The Obama administration highlighted the longstanding problem of homelessness among LGBT youth this week when it announced a strategy that U.S. Housing & Urban Development Secretary Shaun Donavan called “the most far-reaching and ambitious plan to end homelessness in our history.”
Administration officials released the plan Tuesday during a White House event at which Donovan, two other cabinet secretaries and the head of the U.S. Interagency Council on Homelessness pledged to find stable housing for most of the nation’s homeless within 10 years.
Donavan, who serves as chair of the Interagency Council on Homelessness, said that many people who fall victim to homelessness face discrimination based on their sexual orientation and gender identity.
“What I would say is so many of those at risk of homelessness are marginalized in various ways,” he told the Blade after the event. “As we’ve seen with youth, those who age out of foster care … [and] who are ostracized and targeted because of their gender identity or sexual orientation are one of the populations that are at increased risk for homelessness.
“So everyone has a stake in making sure that those who are at risk of homelessness, including those targeted because of their gender identity and sexual orientation, need to be part of this effort, and they are.”
He said that curtailing bias against homeless LGBT youth would result in broader benefits for the country.
“It’s also wrong for taxpayers of the nation, more broadly, because ultimately the costs of homelessness to our society and the taxpayers are far larger when folks fall into homelessness than if we prevent that homelessness in advance,” he said.
The 67-page document released Tuesday, “Opening Doors: Federal Strategic Plan to Prevent & End Homelessness 2010,” calls for building on what it says have been highly effective strategies for addressing the homeless problem that local and state governments and private charitable groups in many parts of the country have used.
Among other things, it calls for eradicating homelessness among military veterans and the chronic homeless within five years.

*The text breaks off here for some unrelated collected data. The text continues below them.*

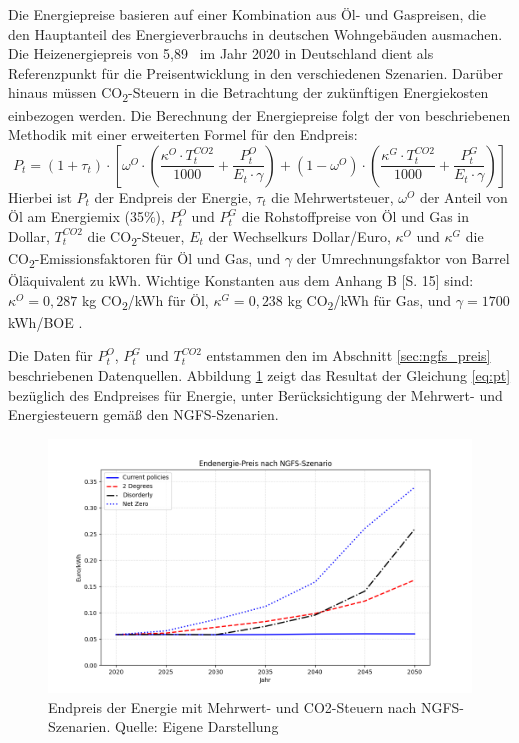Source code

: Die Energiepreise basieren auf einer Kombination aus Öl- und Gaspreisen, die den Hauptanteil des Energieverbrauchs in deutschen Wohngebäuden ausmachen. Die Heizenergiepreis von 5,89~ im Jahr 2020 in Deutschland \parencite{behr2023warmemonitor} dient als Referenzpunkt für die Preisentwicklung in den verschiedenen Szenarien. Darüber hinaus müssen CO\textsubscript{2}-Steuern in die Betrachtung der zukünftigen Energiekosten einbezogen werden. Die Berechnung der Energiepreise folgt der von \textcite{tergerman} beschriebenen Methodik mit einer erweiterten Formel für den Endpreis:
\begin{equation}\label{eq:pt}
P_t = (1 + \tau_t) \cdot [\omega^O \cdot (\frac{\kappa^O \cdot T^{CO2}_t}{1000} + \frac{P^O_t}{E_t \cdot \gamma}) + (1 - \omega^O) \cdot (\frac{\kappa^G \cdot T^{CO2}_t}{1000} + \frac{P^G_t}{E_t \cdot \gamma})]
\end{equation}
Hierbei ist $P_t$ der Endpreis der Energie, $\tau_t$ die Mehrwertsteuer, $\omega^O$ der Anteil von Öl am Energiemix (35\%), $P^O_t$ und $P^G_t$ die Rohstoffpreise von Öl und Gas in Dollar, $T^{CO2}_t$ die CO\textsubscript{2}-Steuer, $E_t$ der Wechselkurs Dollar/Euro, $\kappa^O$ und $\kappa^G$ die CO\textsubscript{2}-Emissionsfaktoren für Öl und Gas, und $\gamma$ der Umrechnungsfaktor von Barrel Öläquivalent zu kWh. Wichtige Konstanten aus dem Anhang B [S. 15] sind: $\kappa^O = 0,287$ kg CO\textsubscript{2}/kWh für Öl, $\kappa^G = 0,238$ kg CO\textsubscript{2}/kWh für Gas, und $\gamma = 1700$ kWh/BOE \parencite{tergerman}. 

Die Daten für $P^O_t$, $P^G_t$ und $T^{CO2}_t$ entstammen den im Abschnitt \ref{sec:ngfs_preis} beschriebenen Datenquellen.
Abbildung \ref{fig:endpreis_energie} zeigt das Resultat der Gleichung \ref{eq:pt} bezüglich des Endpreises für Energie, unter Berücksichtigung der Mehrwert- und Energiesteuern gemäß den NGFS-Szenarien.

\begin{figure}[htbp]
    \centering
    \includegraphics[width=\textwidth]{figures/endpreis.png}
    \caption{Endpreis der Energie mit Mehrwert- und CO2-Steuern nach NGFS-Szenarien. Quelle: Eigene Darstellung}
    \label{fig:endpreis_energie}
\end{figure}
\FloatBarrier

It calls for eliminating homelessness among “unaccompanied youth” and “individual adults” within 10 years.
“Youth often leave home as a result of severe family conflict which may include physical and/or sexual abuse,” says the plan. “Some studies suggest that racial and ethnic minority youth as well as youth who are gay, lesbian, bisexual, transgender, and questioning represent a larger proportion when compared to the overall population.”
The plan says that, in general, homeless youth need shelter along with transitional programs and services that emphasize “stabilization and reunification with families when appropriate.”

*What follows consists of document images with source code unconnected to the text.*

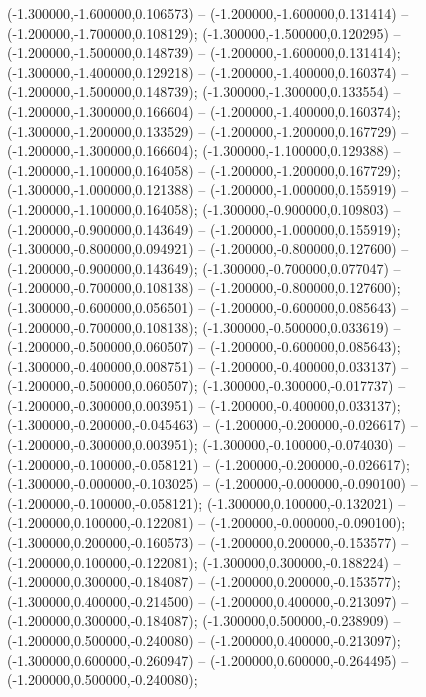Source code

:  (-1.300000,-1.600000,0.106573) -- (-1.200000,-1.600000,0.131414) -- (-1.200000,-1.700000,0.108129);
 (-1.300000,-1.500000,0.120295) -- (-1.200000,-1.500000,0.148739) -- (-1.200000,-1.600000,0.131414);
 (-1.300000,-1.400000,0.129218) -- (-1.200000,-1.400000,0.160374) -- (-1.200000,-1.500000,0.148739);
 (-1.300000,-1.300000,0.133554) -- (-1.200000,-1.300000,0.166604) -- (-1.200000,-1.400000,0.160374);
 (-1.300000,-1.200000,0.133529) -- (-1.200000,-1.200000,0.167729) -- (-1.200000,-1.300000,0.166604);
 (-1.300000,-1.100000,0.129388) -- (-1.200000,-1.100000,0.164058) -- (-1.200000,-1.200000,0.167729);
 (-1.300000,-1.000000,0.121388) -- (-1.200000,-1.000000,0.155919) -- (-1.200000,-1.100000,0.164058);
 (-1.300000,-0.900000,0.109803) -- (-1.200000,-0.900000,0.143649) -- (-1.200000,-1.000000,0.155919);
 (-1.300000,-0.800000,0.094921) -- (-1.200000,-0.800000,0.127600) -- (-1.200000,-0.900000,0.143649);
 (-1.300000,-0.700000,0.077047) -- (-1.200000,-0.700000,0.108138) -- (-1.200000,-0.800000,0.127600);
 (-1.300000,-0.600000,0.056501) -- (-1.200000,-0.600000,0.085643) -- (-1.200000,-0.700000,0.108138);
 (-1.300000,-0.500000,0.033619) -- (-1.200000,-0.500000,0.060507) -- (-1.200000,-0.600000,0.085643);
 (-1.300000,-0.400000,0.008751) -- (-1.200000,-0.400000,0.033137) -- (-1.200000,-0.500000,0.060507);
 (-1.300000,-0.300000,-0.017737) -- (-1.200000,-0.300000,0.003951) -- (-1.200000,-0.400000,0.033137);
 (-1.300000,-0.200000,-0.045463) -- (-1.200000,-0.200000,-0.026617) -- (-1.200000,-0.300000,0.003951);
 (-1.300000,-0.100000,-0.074030) -- (-1.200000,-0.100000,-0.058121) -- (-1.200000,-0.200000,-0.026617);
 (-1.300000,-0.000000,-0.103025) -- (-1.200000,-0.000000,-0.090100) -- (-1.200000,-0.100000,-0.058121);
 (-1.300000,0.100000,-0.132021) -- (-1.200000,0.100000,-0.122081) -- (-1.200000,-0.000000,-0.090100);
 (-1.300000,0.200000,-0.160573) -- (-1.200000,0.200000,-0.153577) -- (-1.200000,0.100000,-0.122081);
 (-1.300000,0.300000,-0.188224) -- (-1.200000,0.300000,-0.184087) -- (-1.200000,0.200000,-0.153577);
 (-1.300000,0.400000,-0.214500) -- (-1.200000,0.400000,-0.213097) -- (-1.200000,0.300000,-0.184087);
 (-1.300000,0.500000,-0.238909) -- (-1.200000,0.500000,-0.240080) -- (-1.200000,0.400000,-0.213097);
 (-1.300000,0.600000,-0.260947) -- (-1.200000,0.600000,-0.264495) -- (-1.200000,0.500000,-0.240080);
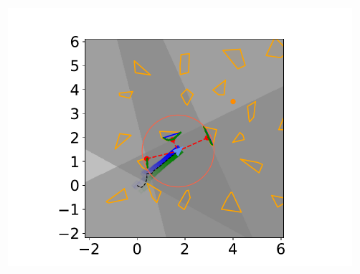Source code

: \begin{figure}[h]
\begin{subfigure}{0.20\textwidth}
        \includegraphics[width=\textwidth]{../figures/Simulations/sim2unkenv/frame_4.pdf}
    \end{subfigure}


\end{figure}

However, it notes that “in many cases, youth have become homeless because of hostile and dangerous conditions at home and that reunification with families may not be appropriate for groups such as victims of abuse and many gay, lesbian, bisexual and transgender youth.”
Donovan said the U.S. Interagency Council on Homelessness, which prepared the plan, consists of 19 federal agencies, including HUD and the U.S. departments of Health & Human Services and Veterans Affairs.
Barbara Poppe, the Council’s executive director and who is credited with coordinating the project, told the Blade that experts on LGBT youth and homelessness provided information to the Council through a special working group that focused on youth issues.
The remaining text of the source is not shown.